By IANS,
New Delhi : Bihar Chief Minister Nitish Kumar Saturday said the central government will have to repay Rs.1,000 crore that his government spent to repair and maintain national highways in the state.
“I will see, the people of Bihar will see, how the centre does not pay back the money. We will not let them live in peace. We will force them to pay back,” Nitish Kumar said at a seminar here.
Addressing the seminar “Bihar on Move” organised by an upcoming news magazine, Governance Now, Nitish Kumar’s assertion came as he was responding to criticism from his political rivals that the state is making all the progress with money from Delhi.
“I’m happy with even this criticism. This, at least, acknowledges the developmental works taking place in Bihar,” he said, adding: “But the claim of money from Delhi is nothing but a bundle of lies.”
“As far as grant from the centre is concerned, we did not get any even in the worst of our times, despite all others getting it routinely like Tsunami victims got Rs.100,000 each for rebuilding their houses. Jammu and Kashmir gets it routinely, Mumbai gets it even for excessive rainfall,” Nitish Kumar said.
“We are happy for all of them that they keep getting it. But we in Bihar did not get even a ‘footi kaudi’ (single pie) from the centre when we were deluged by the Kosi in 2008. There was flood in 20 districts in 2007, we did not get it,” he said.
“I envied Delhi today for all the rainfall it got since morning while we are longing for a drop of water for the last two years and facing a severe drought. But we have not got any money from the centre,” he said.
Nitish Kumar said building and repairing national highways in the state is the central government’s responsibility. “Our earlier state government, prior to mine, used to erect a signpost on damaged stretch of the national highways in the state, proclaiming this part of the road belongs to the central government,” he said.
“I too could have done that. But, despite the centre dithering on releasing fund for its repair, we spent Rs.1,000 crore to rebuild and repair 1,600 km of national highways in the state,” he said.
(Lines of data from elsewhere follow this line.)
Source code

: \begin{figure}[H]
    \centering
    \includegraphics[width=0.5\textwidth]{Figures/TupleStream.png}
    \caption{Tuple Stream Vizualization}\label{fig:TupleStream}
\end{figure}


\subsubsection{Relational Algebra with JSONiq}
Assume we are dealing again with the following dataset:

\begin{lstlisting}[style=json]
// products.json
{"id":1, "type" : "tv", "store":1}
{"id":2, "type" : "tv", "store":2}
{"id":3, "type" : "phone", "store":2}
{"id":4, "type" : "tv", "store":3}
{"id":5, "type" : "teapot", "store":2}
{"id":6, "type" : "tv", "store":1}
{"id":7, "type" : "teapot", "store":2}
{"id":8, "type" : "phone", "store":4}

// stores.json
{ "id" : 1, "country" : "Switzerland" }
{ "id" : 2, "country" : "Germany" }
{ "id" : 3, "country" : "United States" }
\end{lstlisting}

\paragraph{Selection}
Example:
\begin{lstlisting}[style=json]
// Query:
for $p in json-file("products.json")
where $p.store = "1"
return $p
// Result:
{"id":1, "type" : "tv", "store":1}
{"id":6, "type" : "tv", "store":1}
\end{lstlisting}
“But when we demand money from the centre, they say they will not give it because you did it without asking us,” he said, adding: “We will see how the centre stomachs and digests our money.”
He said that whatever money the central government gives to the state is only as per the budgetary allocations, based on financial formula determined by Finance Commission.
“The centre is showing no mercy to us by giving what is due to us as per the constitutional provisions of the country. It’s not alms,” he said.
The Bihar chief minister said that Bihar, which had a plan outlay of merely Rs.4,000 crore in 2004-05, had five years later been able to fix an outlay of Rs.20,000 crore — a sum five times larger.
“We have been able to achieve it all on our own, managing funds even from the World Bank and other resources,” he said.
Speaking on the governance in the state, he said: “Bihar’s problem, till five years back, was not bad governance but complete absence of governance.”
“But the various institutional mechanisms, which have emerged in the state to aid and abet governance in the last few years, will survive even if I am not around,” he said, adding these “institutional mechanisms will not falter in delivering governance unless somebody really works hard to derail and destroy them”.